Farewell Horizontal
- First edition cover
- Author: K. W. Jeter
- Cover artist: Bryn Barnard
- Language: English
- Genre: Science fiction
- Published: 1989
- Publisher: St. Martin's Press
- Publication place: United States
- Media type: Print (hardback & paperback)
- Pages: 237 pages
- ISBN: 0-451-16278-1
- OCLC: 20678719
- Dewey Decimal: 813/.54
- LC Class: PS3560.E85 F3 1989

= Farewell Horizontal =

1989 science fiction novel by K. W. Jeter

Farewell Horizontal is a science fiction novel by American writer K. W. Jeter, published in 1989. It came in second for the John W. Campbell Memorial Award for Best Science Fiction Novel in 1990, and was a finalist for the Arthur C. Clarke Award in 1991. The novel deals with themes of information access, security, and reliability.

In an interview, Jeter stated that he originally intended Farewell Horizontal to be the first of a trilogy, and that he used some of the material for the planned sequel in his 1991 novel Madlands.

==Plot==
The novel takes place inside and on the exterior of a megastructural cylindrical building called Cylinder, which one character says "violates at least a dozen laws of physics." It is not explained how this building can exist, or why it was built or by whom.

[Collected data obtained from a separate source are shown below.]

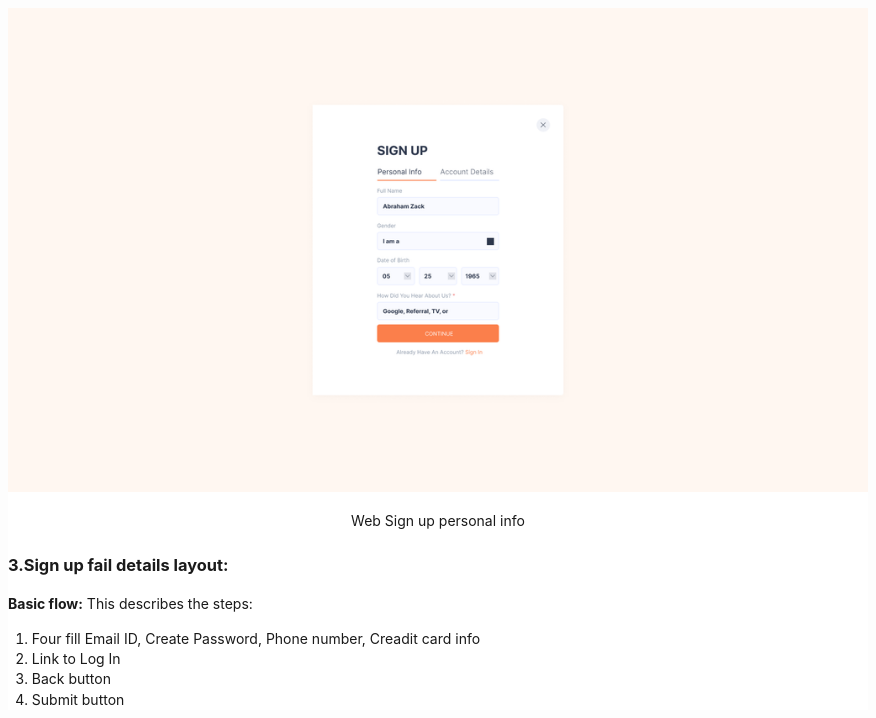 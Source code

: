 ![image](Layout/Web_SIGN_UP.png)
<p style align="center"> Web Sign up personal info </p>

### 3.Sign up fail details layout:

**Basic flow:**
This describes the steps:

1. Four fill Email ID, Create Password, Phone number, Creadit card info
2. Link to Log In
3. Back button
4. Submit button
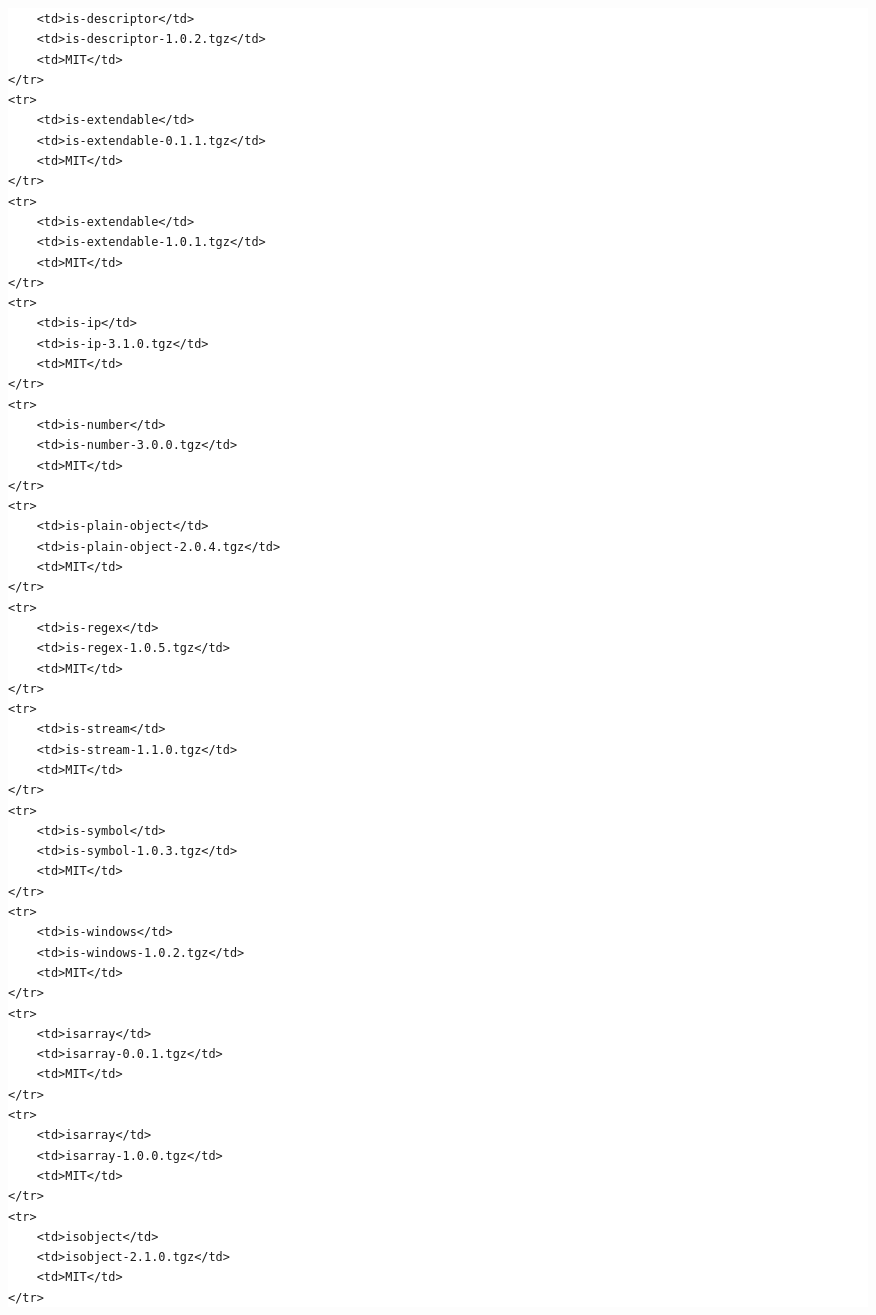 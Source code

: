 		<td>is-descriptor</td>
		<td>is-descriptor-1.0.2.tgz</td>
		<td>MIT</td>
	</tr>
	<tr>
		<td>is-extendable</td>
		<td>is-extendable-0.1.1.tgz</td>
		<td>MIT</td>
	</tr>
	<tr>
		<td>is-extendable</td>
		<td>is-extendable-1.0.1.tgz</td>
		<td>MIT</td>
	</tr>
	<tr>
		<td>is-ip</td>
		<td>is-ip-3.1.0.tgz</td>
		<td>MIT</td>
	</tr>
	<tr>
		<td>is-number</td>
		<td>is-number-3.0.0.tgz</td>
		<td>MIT</td>
	</tr>
	<tr>
		<td>is-plain-object</td>
		<td>is-plain-object-2.0.4.tgz</td>
		<td>MIT</td>
	</tr>
	<tr>
		<td>is-regex</td>
		<td>is-regex-1.0.5.tgz</td>
		<td>MIT</td>
	</tr>
	<tr>
		<td>is-stream</td>
		<td>is-stream-1.1.0.tgz</td>
		<td>MIT</td>
	</tr>
	<tr>
		<td>is-symbol</td>
		<td>is-symbol-1.0.3.tgz</td>
		<td>MIT</td>
	</tr>
	<tr>
		<td>is-windows</td>
		<td>is-windows-1.0.2.tgz</td>
		<td>MIT</td>
	</tr>
	<tr>
		<td>isarray</td>
		<td>isarray-0.0.1.tgz</td>
		<td>MIT</td>
	</tr>
	<tr>
		<td>isarray</td>
		<td>isarray-1.0.0.tgz</td>
		<td>MIT</td>
	</tr>
	<tr>
		<td>isobject</td>
		<td>isobject-2.1.0.tgz</td>
		<td>MIT</td>
	</tr> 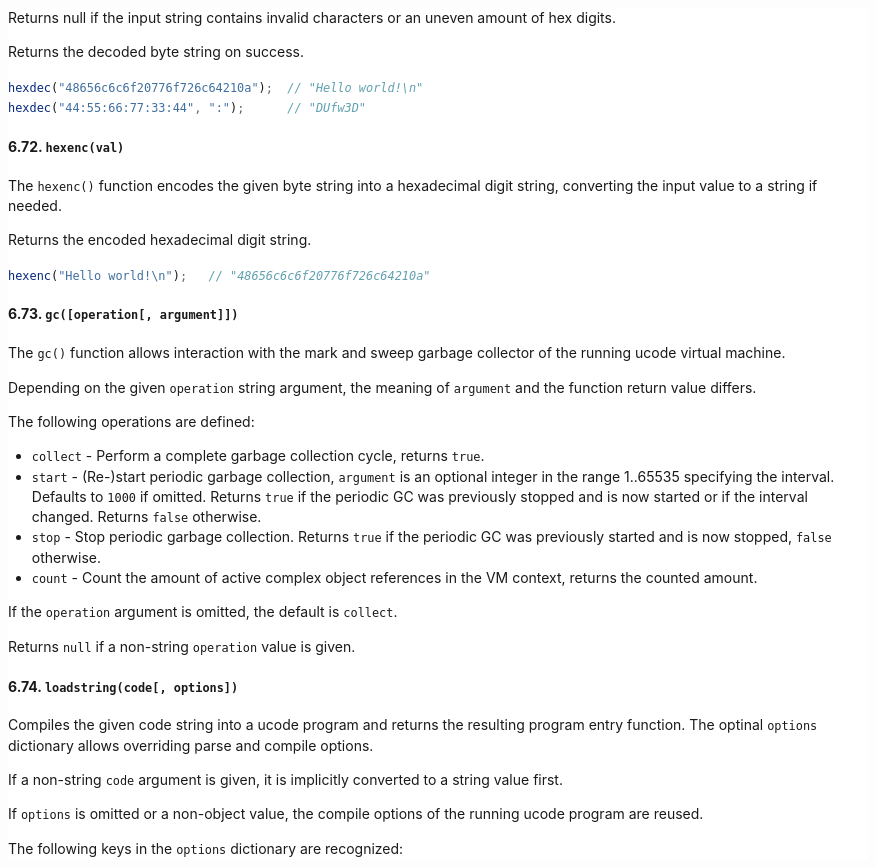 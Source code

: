 Returns null if the input string contains invalid characters or an uneven
amount of hex digits.

Returns the decoded byte string on success.

```javascript
hexdec("48656c6c6f20776f726c64210a");  // "Hello world!\n"
hexdec("44:55:66:77:33:44", ":");      // "DUfw3D"
```

#### 6.72. `hexenc(val)`

The `hexenc()` function encodes the given byte string into a hexadecimal
digit string, converting the input value to a string if needed.

Returns the encoded hexadecimal digit string.

```javascript
hexenc("Hello world!\n");   // "48656c6c6f20776f726c64210a"
```

#### 6.73. `gc([operation[, argument]])`

The `gc()` function allows interaction with the mark and sweep garbage
collector of the running ucode virtual machine.

Depending on the given `operation` string argument, the meaning of
`argument` and the function return value differs.

The following operations are defined:

 - `collect` - Perform a complete garbage collection cycle, returns `true`.
 - `start` - (Re-)start periodic garbage collection, `argument` is an optional
             integer in the range 1..65535 specifying the interval. Defaults
             to `1000` if omitted. Returns `true` if the periodic GC was
             previously stopped and is now started or if the interval changed.
             Returns `false` otherwise.
 - `stop` - Stop periodic garbage collection. Returns `true` if the periodic GC
            was previously started and is now stopped, `false` otherwise.
 - `count` - Count the amount of active complex object references in the VM
             context, returns the counted amount.

If the `operation` argument is omitted, the default is `collect`.

Returns `null` if a non-string `operation` value is given.

#### 6.74. `loadstring(code[, options])`

Compiles the given code string into a ucode program and returns the resulting
program entry function. The optinal `options` dictionary allows overriding
parse and compile options.

If a non-string `code` argument is given, it is implicitly converted to a
string value first.

If `options` is omitted or a non-object value, the compile options of the
running ucode program are reused.

The following keys in the `options` dictionary are recognized:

The novel begins with Ny Axxter, a "graffex" (graphic designer) on the exterior surface of the building trying to make a living as a freelancer, selling content to Ask & Receive, an information repository and apparent monopoly.

Axxter discovers a location where the exterior of the building has been blown out by an explosion and the interior rooms are full of corpses. He attributes this to bogeymen called the Dead Centers that live in the sealed off center sections of Cylinder.

Axxter gets a job working for one of the warrior tribes that inhabit the exterior of the building, redesigning their graphical branding identity. But the big reveal is hacked, apparently by the company that previously designed the tribe's graphics, embarrassing the tribe and leading to Axxter fleeing for his life.

Aided by a gas angel (a humanoid with a large gas bag growing out of its back so it can float in the atmosphere around the building) Axxter ends up on the far side of Cylinder. Axxter hatches a plan to travel through the center of the building back home, and to report on his odyssey as a form of entertainment for residents of Cylinder.

Along the way Axxter meets and is aided by a hacker who can move between bodies stashed in different parts of the building, and a Dead Center who teaches Axxter about an alternate information source to Ask & Receive.

Axxter learns that the destruction of the site that he discovered at the start of the novel was not done by the Dead Centers, but instead by a collaboration between the two most powerful warrior tribes on the building, enabled by doctored information from Ask & Receive. Axxter broadcasts this information to the entire building, leading to the collapse of the dominant power structure of Cylinder.